The Rijckholt flint has been distributed  to the adjacent areas, like the western part of  The Netherlands, The German regions Baden- Württemberg  and Nedersachsen. Imported from other regions are the pointed blades. They are made of tertiary flint  possibly from the French Romigny-Lhéry (near  Reims)(Allard 2005, Bostyn 1992).In Belgium, contemporary mining took place at Spiennes, but for the South Limburg region only the Belgian  flint sources directly at the Maas- river were important ( St. Pietersberg ! and St. Pietersberg 2 Visé Caestert / Visé -Lanaye-Heyoul) and the flint mines of Rullen. Lousberg flint mainly was exported to the sandy region of Middle -Limburg, for example the ax of  Born-Buchten.

Middle  Neolithic B   Stein-group /S .O.M. Culture (3450- 2600 BC) 
The Stein Group ( name of this group given by Kooijmans)  exhibits very clear similarities with the Seine-Oise-Marne culture and Gord group in France , and has distinctive  similarities with contemporary groups from Belgium and Germany . Between the Late Michelsberg MK5 and the early Stein Group period is a hiatus. Maybe there is a connection with the Hazendonk 3 groups, because  some finds in Limburg have been attributed tothis group (  Amkreutz & Verhart 2006).

In this period, (Middle Neolithic B -Late Neolithic A),  the flint mines were further used as raw material supply for the tools. Formerly ( ca. 5000 - 3500 BC )  the flint mines were used in open air, providing a less quality flint. The Flint Mine Complex of Ryckholt  for example has been used between 3500 BC and 2600 BC, corresponding the whole period of the Stein- group .The human skull, found in the mine has an estimated age of 5000 BP. would have belonged to the period of the first underground miners (ca 3000 BC).

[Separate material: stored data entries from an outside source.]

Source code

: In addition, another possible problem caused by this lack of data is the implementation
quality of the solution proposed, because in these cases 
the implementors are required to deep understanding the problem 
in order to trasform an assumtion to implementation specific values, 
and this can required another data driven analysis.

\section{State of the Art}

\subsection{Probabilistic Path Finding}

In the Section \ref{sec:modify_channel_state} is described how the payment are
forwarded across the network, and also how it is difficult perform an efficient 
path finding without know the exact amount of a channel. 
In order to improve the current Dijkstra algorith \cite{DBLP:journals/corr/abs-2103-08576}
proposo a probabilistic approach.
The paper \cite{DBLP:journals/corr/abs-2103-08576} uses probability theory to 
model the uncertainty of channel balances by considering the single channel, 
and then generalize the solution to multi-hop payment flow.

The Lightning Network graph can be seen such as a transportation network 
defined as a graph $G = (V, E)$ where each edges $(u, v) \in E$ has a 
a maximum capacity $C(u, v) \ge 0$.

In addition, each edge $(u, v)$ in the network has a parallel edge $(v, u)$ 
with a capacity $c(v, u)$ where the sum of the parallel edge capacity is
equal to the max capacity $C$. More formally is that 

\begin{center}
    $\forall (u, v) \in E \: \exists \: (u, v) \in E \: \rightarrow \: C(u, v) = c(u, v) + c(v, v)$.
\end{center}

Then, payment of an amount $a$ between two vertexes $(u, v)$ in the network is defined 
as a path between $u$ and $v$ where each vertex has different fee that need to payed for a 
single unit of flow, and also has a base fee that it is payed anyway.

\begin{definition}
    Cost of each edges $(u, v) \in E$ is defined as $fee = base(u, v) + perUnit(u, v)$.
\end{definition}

In Beek, a grave tomb  belonging to the Stein- group has been found, dated to ca 3000 BC, where the cremated remains of 30 persons were established.
The Stein -group tool types are best known from excavations like at Stein, Ittervoort, Maastricht-Randwyck, etc. .

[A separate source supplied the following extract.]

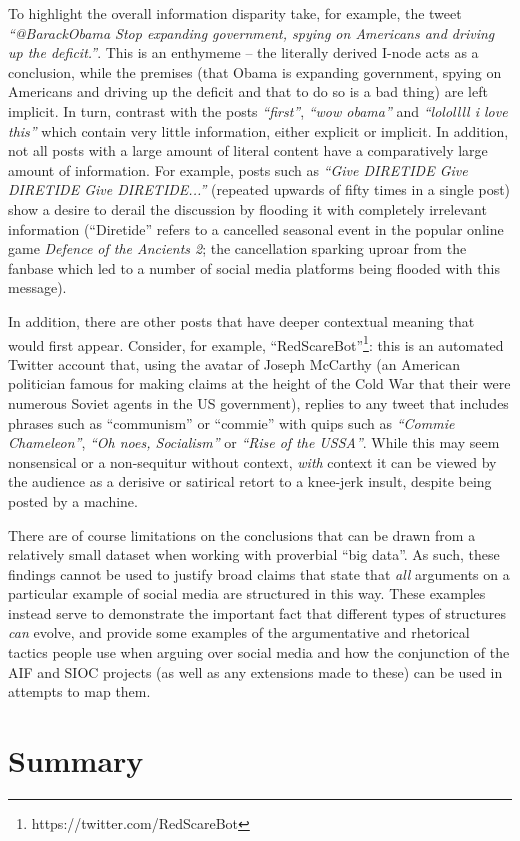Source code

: To highlight the overall information disparity take, for example, the tweet \textit{``@BarackObama Stop expanding government, spying on Americans and driving up the deficit.''}. This is an enthymeme -- the literally derived I-node acts as a conclusion, while the premises (that Obama is expanding government, spying on Americans and driving up the deficit  and that to do so is a bad thing) are left implicit. In turn, contrast with the posts \textit{``first''}, \textit{``wow obama''} and \textit{``lolollll i love this''} which contain very little information, either explicit or implicit. In addition, not all posts with a large amount of literal content have a comparatively large amount of information. For example, posts such as \textit{``Give DIRETIDE Give DIRETIDE Give DIRETIDE...''} (repeated upwards of fifty times in a single post) show a desire to derail the discussion by flooding it with completely irrelevant information (``Diretide'' refers to a cancelled seasonal event in the popular online game \textit{Defence of the Ancients 2}; the cancellation sparking uproar from the fanbase which led to a number of social media platforms being flooded with this message).

In addition, there are other posts that have deeper contextual meaning that would first appear. Consider, for example, ``RedScareBot''\footnote{https://twitter.com/RedScareBot}: this is an automated Twitter account that, using the avatar of Joseph McCarthy (an American politician famous for making claims at the height of the Cold War that their were numerous Soviet agents in the US government), replies to any tweet that includes phrases such as ``communism'' or ``commie'' with quips such as \textit{``Commie Chameleon''}, \textit{``Oh noes, Socialism''} or \textit{``Rise of the USSA''}. While this may seem nonsensical or a non-sequitur without context, \textit{with} context it can be viewed by the audience as a derisive or satirical retort to a knee-jerk insult, despite being posted by a machine.

There are of course limitations on the conclusions that can be drawn from a relatively small dataset when working with proverbial ``big data''. As such, these findings cannot be used to justify broad claims that state that \textit{all} arguments on a particular example of social media are structured in this way. These examples instead serve to demonstrate the important fact that different types of structures \textit{can} evolve, and provide some examples of the argumentative and rhetorical tactics people use when arguing over social media and how the conjunction of the AIF and SIOC projects (as well as any extensions made to these) can be used in attempts to map them.


\section{Summary}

For images (drawings) of flint tools from the Stein Group , found in Noord Brabant, see Een Middenneolithisch nederzettingsterrein en een kuil van de Stein – Groep op de voormalige Kraaienberg bij Linden, GemeenteBeers (N-Br.) PDF page 84-87. In the tool spectrum we find projectile points, flake scrapers, blade scrapers, bifacially retouched flakes,  burins, axes, pointed blades ( Spitzklingen), made of flint from Rijckholt, Rullen,Orsabch , Belgian grey, Valkenburg and from fluvial flint from the Meuse river. This indicates all well known flint sources were used simultaneously during this period. Tools made of basanite, quartzite, quartzite- sandstones, Revinian-quartzite and quartz. Quartz is preferred for the production of tools ( Kooijmans, Verhart 2007).
Typical points for this culture are the winged points with surface retouch.The Stein group is a simultaneously living southern counterpart of the Vlaardingen Culture in the northern and western parts of The Netherlands.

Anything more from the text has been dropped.